The Disciplined Pursuit of Less13/08/2012
Richard Martz, Vice President of Advisory Services here at LWLP, shared the following article with our team at LWLP last week. In his note, Richard made the excellent point that this article is reminiscent of our organization’s attitude: ”focusing on what we do great, and not trying to be everything to everyone.”
Here’s a sample of Greg McKeown’s thought-provoking article, The Disciplined Pursuit of Less:
“Why don’t successful people and organizations automatically become very successful? One important explanation is due to what I call “the clarity paradox,” which can be summed up in four predictable phases:
Phase 1: When we really have clarity of purpose, it leads to success.
Phase 2: When we have success, it leads to more options and opportunities.
Phase 3: When we have increased options and opportunities, it leads to diffused efforts.

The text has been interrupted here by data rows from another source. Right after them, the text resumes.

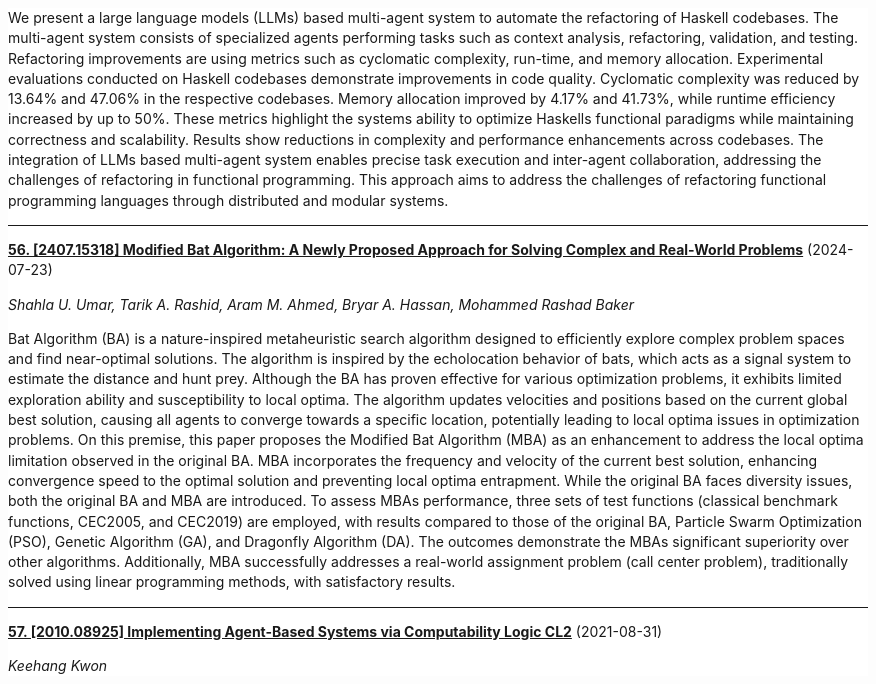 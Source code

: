   We present a large language models (LLMs) based multi-agent system to
automate the refactoring of Haskell codebases. The multi-agent system consists
of specialized agents performing tasks such as context analysis, refactoring,
validation, and testing. Refactoring improvements are using metrics such as
cyclomatic complexity, run-time, and memory allocation. Experimental
evaluations conducted on Haskell codebases demonstrate improvements in code
quality. Cyclomatic complexity was reduced by 13.64% and 47.06% in the
respective codebases. Memory allocation improved by 4.17% and 41.73%, while
runtime efficiency increased by up to 50%. These metrics highlight the systems
ability to optimize Haskells functional paradigms while maintaining correctness
and scalability. Results show reductions in complexity and performance
enhancements across codebases. The integration of LLMs based multi-agent system
enables precise task execution and inter-agent collaboration, addressing the
challenges of refactoring in functional programming. This approach aims to
address the challenges of refactoring functional programming languages through
distributed and modular systems.


---

**[56. [2407.15318] Modified Bat Algorithm: A Newly Proposed Approach for Solving Complex
  and Real-World Problems](https://arxiv.org/pdf/2407.15318.pdf)** (2024-07-23)

*Shahla U. Umar, Tarik A. Rashid, Aram M. Ahmed, Bryar A. Hassan, Mohammed Rashad Baker*

  Bat Algorithm (BA) is a nature-inspired metaheuristic search algorithm
designed to efficiently explore complex problem spaces and find near-optimal
solutions. The algorithm is inspired by the echolocation behavior of bats,
which acts as a signal system to estimate the distance and hunt prey. Although
the BA has proven effective for various optimization problems, it exhibits
limited exploration ability and susceptibility to local optima. The algorithm
updates velocities and positions based on the current global best solution,
causing all agents to converge towards a specific location, potentially leading
to local optima issues in optimization problems. On this premise, this paper
proposes the Modified Bat Algorithm (MBA) as an enhancement to address the
local optima limitation observed in the original BA. MBA incorporates the
frequency and velocity of the current best solution, enhancing convergence
speed to the optimal solution and preventing local optima entrapment. While the
original BA faces diversity issues, both the original BA and MBA are
introduced. To assess MBAs performance, three sets of test functions (classical
benchmark functions, CEC2005, and CEC2019) are employed, with results compared
to those of the original BA, Particle Swarm Optimization (PSO), Genetic
Algorithm (GA), and Dragonfly Algorithm (DA). The outcomes demonstrate the MBAs
significant superiority over other algorithms. Additionally, MBA successfully
addresses a real-world assignment problem (call center problem), traditionally
solved using linear programming methods, with satisfactory results.


---

**[57. [2010.08925] Implementing Agent-Based Systems via Computability Logic CL2](https://arxiv.org/pdf/2010.08925.pdf)** (2021-08-31)

*Keehang Kwon*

Phase 4: Diffused efforts undermine the very clarity that led to our success in the first place.
Curiously, and overstating the point in order to make it, success is a catalyst for failure.
We can see this in companies that were once darlings of Wall Street, but later collapsed. In his book How the Mighty Fall, Jim Collins explored this phenomenon and found that one of the key reasons for these failures was that companies fell into ‘the undisciplined pursuit of more.’ It is true for companies and it is true for careers.”